The study introduces a variational approach that includes multi-body correlations to accurately predict the Bose polaron spectrum at finite temperature, extending beyond prior finite-temperature techniques.

Findings

Number of quasiparticle branches equals the number of hole excitations.

Polaron energy matches quantum Monte Carlo results at zero temperature.

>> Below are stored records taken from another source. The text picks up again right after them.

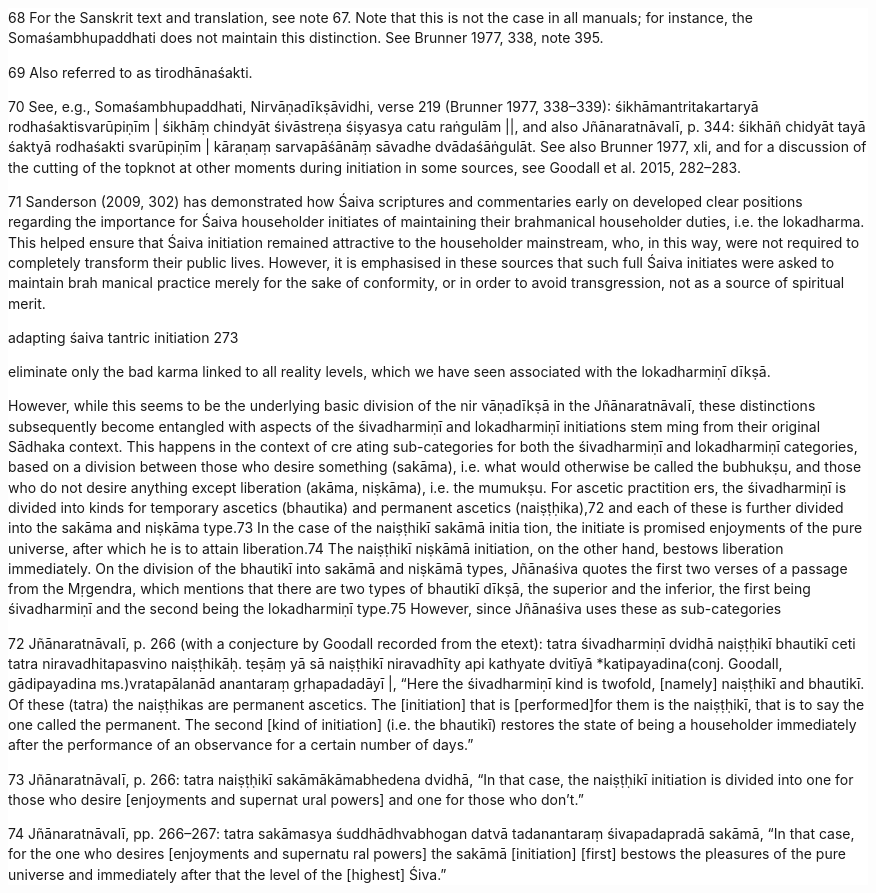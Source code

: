 68 For the Sanskrit text and translation, see note 67. Note that this is not the case in all manuals; for instance, the Somaśambhupaddhati does not maintain this distinction. See Brunner 1977, 338, note 395. 

69 Also referred to as tirodhānaśakti. 

70 See, e.g., Somaśambhupaddhati, Nirvāṇadīkṣāvidhi, verse 219 (Brunner 1977, 338–339): śikhāmantritakartaryā rodhaśaktisvarūpiṇīm | śikhāṃ chindyāt śivāstreṇa śiṣyasya catu raṅgulām ||, and also Jñānaratnāvalī, p. 344: śikhāñ chidyāt tayā śaktyā rodhaśakti svarūpiṇīm | kāraṇaṃ sarvapāśānāṃ sāvadhe dvādaśāṅgulāt. See also Brunner 1977, xli, and for a discussion of the cutting of the topknot at other moments during initiation in some sources, see Goodall et al. 2015, 282–283. 

71 Sanderson (2009, 302) has demonstrated how Śaiva scriptures and commentaries early on developed clear positions regarding the importance for Śaiva householder initiates of maintaining their brahmanical householder duties, i.e. the lokadharma. This helped ensure that Śaiva initiation remained attractive to the householder mainstream, who, in this way, were not required to completely transform their public lives. However, it is emphasised in these sources that such full Śaiva initiates were asked to maintain brah manical practice merely for the sake of conformity, or in order to avoid transgression, not as a source of spiritual merit. 
 

adapting śaiva tantric initiation 273 

eliminate only the bad karma linked to all reality levels, which we have seen associated with the lokadharmiṇī dīkṣā. 

However, while this seems to be the underlying basic division of the nir vāṇadīkṣā in the Jñānaratnāvalī, these distinctions subsequently become entangled with aspects of the śivadharmiṇī and lokadharmiṇī initiations stem ming from their original Sādhaka context. This happens in the context of cre ating sub-categories for both the śivadharmiṇī and lokadharmiṇī categories, based on a division between those who desire something (sakāma), i.e. what would otherwise be called the bubhukṣu, and those who do not desire anything except liberation (akāma, niṣkāma), i.e. the mumukṣu. For ascetic practition ers, the śivadharmiṇī is divided into kinds for temporary ascetics (bhautika) and permanent ascetics (naiṣṭḥika),72 and each of these is further divided into the sakāma and niṣkāma type.73 In the case of the naiṣṭhikī sakāmā initia tion, the initiate is promised enjoyments of the pure universe, after which he is to attain liberation.74 The naiṣṭhikī niṣkāmā initiation, on the other hand, bestows liberation immediately. On the division of the bhautikī into sakāmā and niṣkāmā types, Jñānaśiva quotes the first two verses of a passage from the Mṛgendra, which mentions that there are two types of bhautikī dīkṣā, the superior and the inferior, the first being śivadharmiṇī and the second being the lokadharmiṇī type.75 However, since Jñānaśiva uses these as sub-categories 

72 Jñānaratnāvalī, p. 266 (with a conjecture by Goodall recorded from the etext): tatra śivadharmiṇī dvidhā naiṣṭḥikī bhautikī ceti tatra niravadhitapasvino naiṣṭhikāḥ. teṣāṃ yā sā naiṣṭhikī niravadhīty api kathyate dvitīyā *katipayadina(conj. Goodall, gādipayadina ms.)vratapālanād anantaraṃ gṛhapadadāyī |, “Here the śivadharmiṇī kind is twofold, [namely] naiṣṭhikī and bhautikī. Of these (tatra) the naiṣṭhikas are permanent ascetics. The [initiation] that is [performed]for them is the naiṣṭḥikī, that is to say the one called the permanent. The second [kind of initiation] (i.e. the bhautikī) restores the state of being a householder immediately after the performance of an observance for a certain number of days.” 

73 Jñānaratnāvalī, p. 266: tatra naiṣṭḥikī sakāmākāmabhedena dvidhā, “In that case, the naiṣṭḥikī initiation is divided into one for those who desire [enjoyments and supernat ural powers] and one for those who don’t.” 

74 Jñānaratnāvalī, pp. 266–267: tatra sakāmasya śuddhādhvabhogan datvā tadanantaraṃ śivapadapradā sakāmā, “In that case, for the one who desires [enjoyments and supernatu ral powers] the sakāmā [initiation] [first] bestows the pleasures of the pure universe and immediately after that the level of the [highest] Śiva.” 
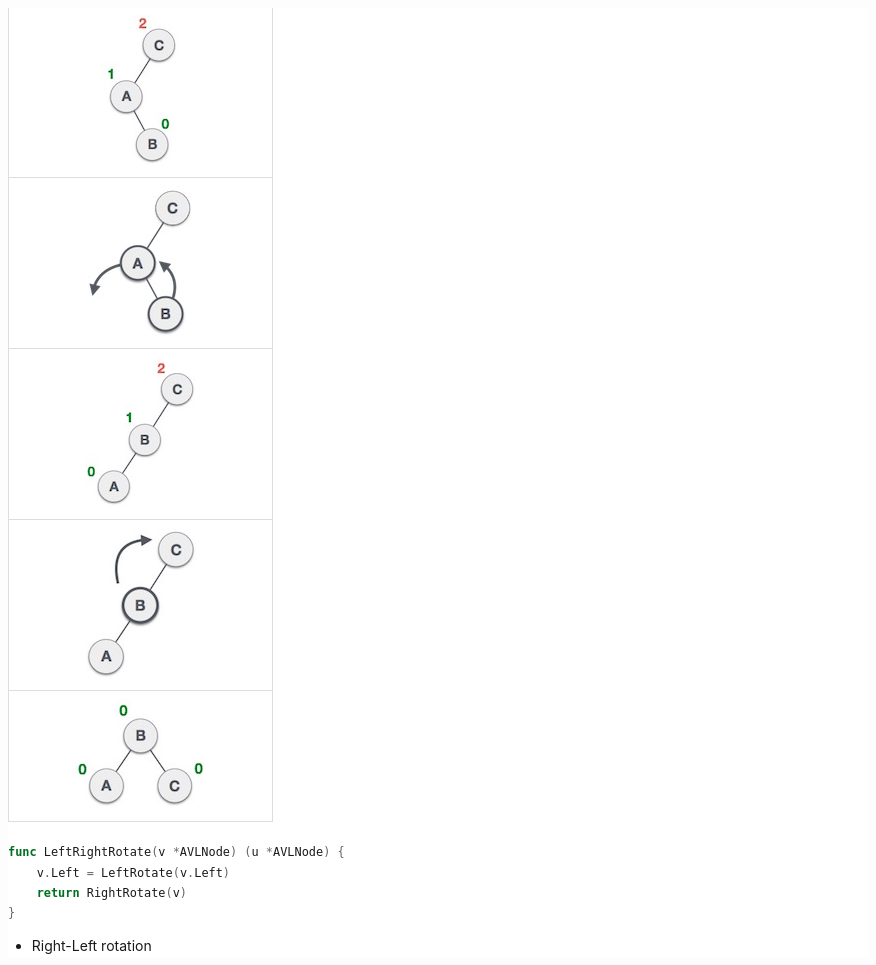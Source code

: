 ![](imgs/left_right.png)

```go
func LeftRightRotate(v *AVLNode) (u *AVLNode) {
	v.Left = LeftRotate(v.Left)
	return RightRotate(v)
}
```

- Right-Left rotation
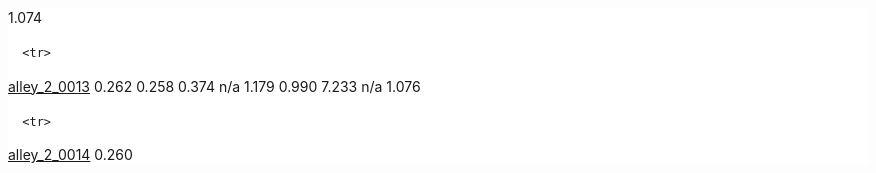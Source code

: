    
   <td class="elapsed left-sep">
  1.074
  </td>
      </tr>  
    
      <tr>
        
   <td class="id right-sep"><a href="https://s3-us-west-1.amazonaws.com/flowthrone-data/pwcnet-v1/alley_2_0013.jpg">alley_2_0013</a></td>
   
   <td class="ae">
  0.262
  </td>
     
   
   <td class="ae-details">
  0.258
  </td>
   
   <td class="ae-details">
  0.374
  </td>
   
   <td class="ae-details">
  n/a
  </td>
   
   
   <td class="ee left-sep">
  1.179
  </td>
     
   
   <td class="ee-details">
  0.990
  </td>
   
   <td class="ee-details">
  7.233
  </td>
   
   <td class="ee-details">
  n/a
  </td>
   
   
   <td class="elapsed left-sep">
  1.076
  </td>
      </tr>  
    
      <tr>
        
   <td class="id right-sep"><a href="https://s3-us-west-1.amazonaws.com/flowthrone-data/pwcnet-v1/alley_2_0014.jpg">alley_2_0014</a></td>
   
   <td class="ae">
  0.260
  </td>
     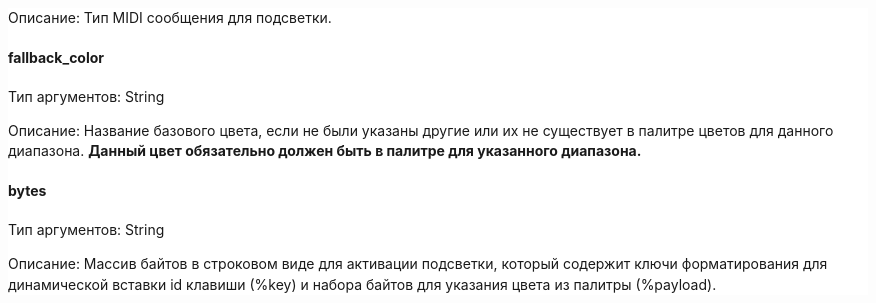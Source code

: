Описание: Тип MIDI сообщения для подсветки.

#### fallback_color

Тип аргументов: String   
   
Описание: Название базового цвета, если не были указаны другие или их не существует в палитре цветов для данного диапазона. **Данный цвет обязательно должен быть в палитре для указанного диапазона.**

#### bytes

Тип аргументов: String   
   
Описание: Массив байтов в строковом виде для активации подсветки, который содержит ключи форматирования для динамической вставки id клавиши (%key) и набора байтов для указания цвета из палитры (%payload). 
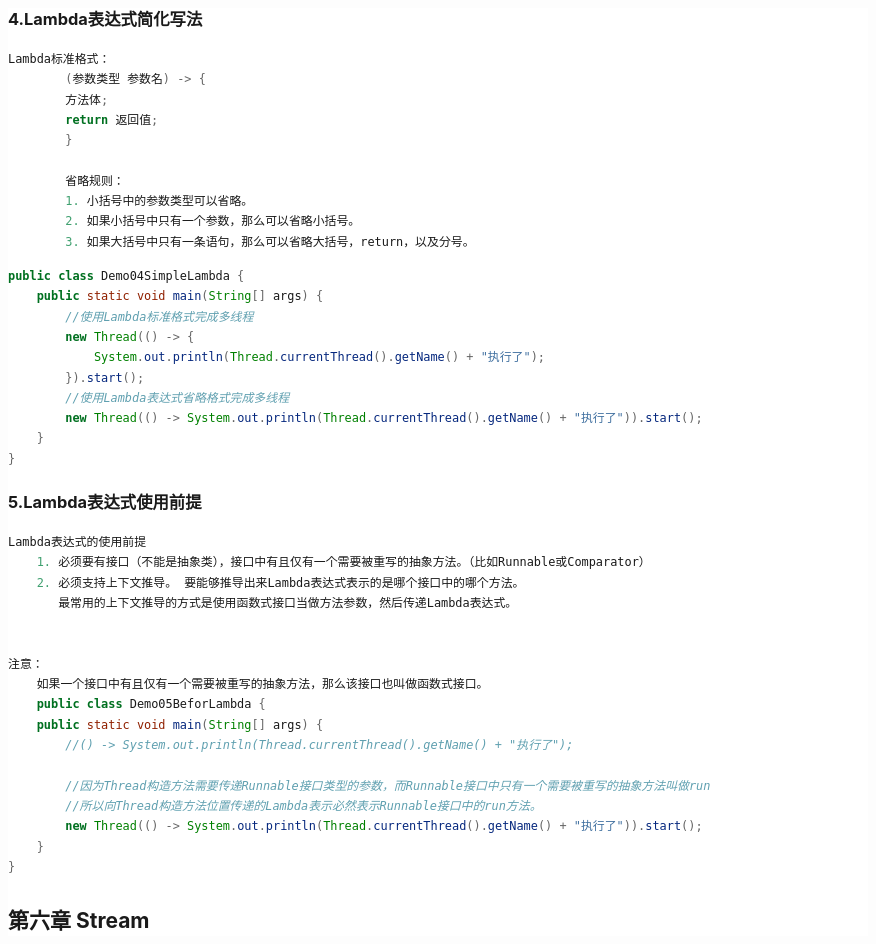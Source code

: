 ### 4.Lambda表达式简化写法

```java
Lambda标准格式：
        (参数类型 参数名) -> {
        方法体;
        return 返回值;
        }

        省略规则：
        1. 小括号中的参数类型可以省略。
        2. 如果小括号中只有一个参数，那么可以省略小括号。
        3. 如果大括号中只有一条语句，那么可以省略大括号，return，以及分号。
```

```java
public class Demo04SimpleLambda {
    public static void main(String[] args) {
        //使用Lambda标准格式完成多线程
        new Thread(() -> {
            System.out.println(Thread.currentThread().getName() + "执行了");
        }).start();
        //使用Lambda表达式省略格式完成多线程
        new Thread(() -> System.out.println(Thread.currentThread().getName() + "执行了")).start();
    }
}
```

### 5.Lambda表达式使用前提

```java
Lambda表达式的使用前提
    1. 必须要有接口（不能是抽象类），接口中有且仅有一个需要被重写的抽象方法。（比如Runnable或Comparator）
    2. 必须支持上下文推导。 要能够推导出来Lambda表达式表示的是哪个接口中的哪个方法。
       最常用的上下文推导的方式是使用函数式接口当做方法参数，然后传递Lambda表达式。


注意：
    如果一个接口中有且仅有一个需要被重写的抽象方法，那么该接口也叫做函数式接口。
    public class Demo05BeforLambda {
    public static void main(String[] args) {
        //() -> System.out.println(Thread.currentThread().getName() + "执行了");

        //因为Thread构造方法需要传递Runnable接口类型的参数，而Runnable接口中只有一个需要被重写的抽象方法叫做run
        //所以向Thread构造方法位置传递的Lambda表示必然表示Runnable接口中的run方法。
        new Thread(() -> System.out.println(Thread.currentThread().getName() + "执行了")).start();
    }
}
```





## 第六章 Stream
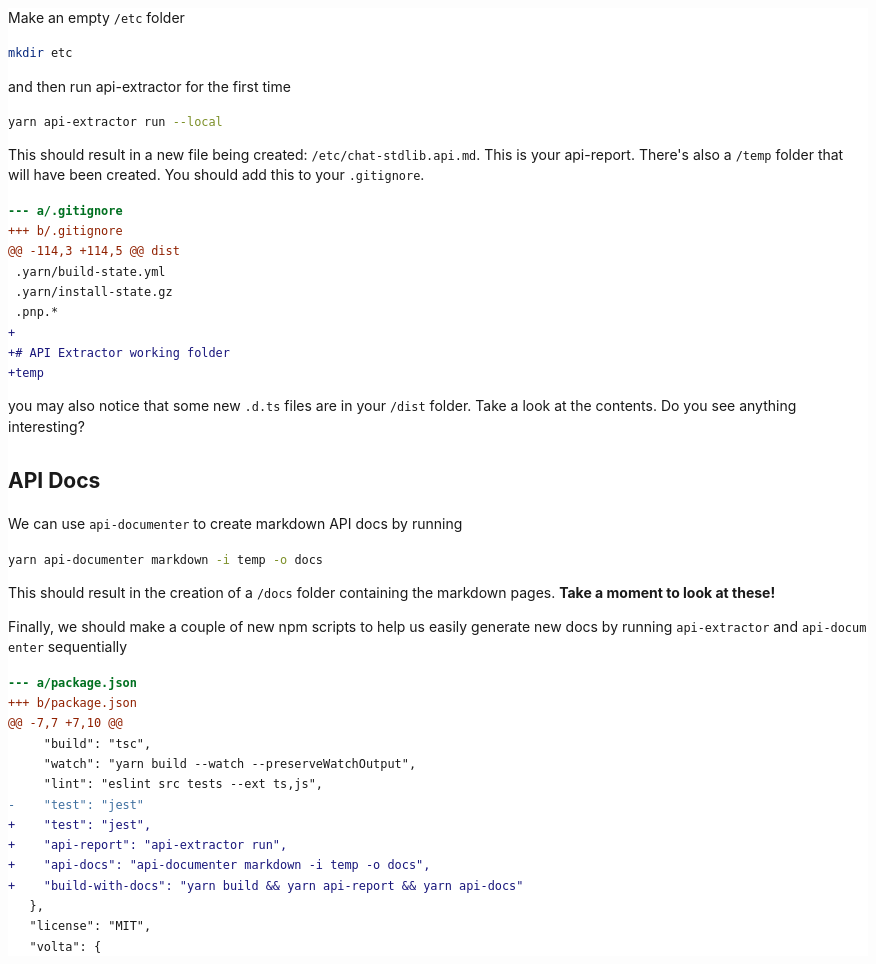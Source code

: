 Make an empty `/etc` folder

```sh
mkdir etc
```

and then run api-extractor for the first time

```sh
yarn api-extractor run --local
```

This should result in a new file being created: `/etc/chat-stdlib.api.md`. This is
your api-report. There's also a `/temp` folder that will have been created. You
should add this to your `.gitignore`.

```diff
--- a/.gitignore
+++ b/.gitignore
@@ -114,3 +114,5 @@ dist
 .yarn/build-state.yml
 .yarn/install-state.gz
 .pnp.*
+
+# API Extractor working folder
+temp
```

you may also notice that some new `.d.ts` files are in your `/dist` folder.
Take a look at the contents. Do you see anything interesting?

## API Docs

We can use `api-documenter` to create markdown API docs by running

```sh
yarn api-documenter markdown -i temp -o docs
```

This should result in the creation of a `/docs` folder containing the markdown pages. **Take a moment to look at these!**

Finally, we should make a couple of new npm scripts to help us easily
generate new docs by running `api-extractor` and `api-documenter` sequentially

```diff
--- a/package.json
+++ b/package.json
@@ -7,7 +7,10 @@
     "build": "tsc",
     "watch": "yarn build --watch --preserveWatchOutput",
     "lint": "eslint src tests --ext ts,js",
-    "test": "jest"
+    "test": "jest",
+    "api-report": "api-extractor run",
+    "api-docs": "api-documenter markdown -i temp -o docs",
+    "build-with-docs": "yarn build && yarn api-report && yarn api-docs"
   },
   "license": "MIT",
   "volta": {
```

Broadening of the quasiparticle peak scales as T^{3/4} at low temperatures.

Abstract

We consider an impurity immersed in a Bose-Einstein condensate with tunable boson-impurity interactions. Such a Bose polaron has recently been predicted to exhibit an intriguing energy spectrum at finite temperature, where the ground-state quasiparticle evenly splits into two branches as the temperature is increased from zero [Guenther et al., Phys. Rev. Lett. 120, 050405 (2018)]. To investigate this theoretical prediction, we employ a recently developed variational approach that systematically includes multi-body correlations between the impurity and the finite-temperature medium, thus allowing us to go beyond previous finite-temperature methods. Crucially, we find that the number of quasiparticle branches is simply set by the number of hole excitations of the thermal cloud, such that including up to one hole yields one splitting, two holes yields two splittings, and so on. Moreover, this effect is independent of the impurity mass. We thus expect that the exact ground-state quasiparticle will evolve into a single broad peak for temperatures $T>0$, with a broadening that scales as $T^{3/4}$ at low temperatures and sufficiently weak boson-boson interactions. In the zero-temperature limit, we show that our calculated ground-state polaron energy is in excellent agreement with recent quantum Monte Carlo results and with experiments.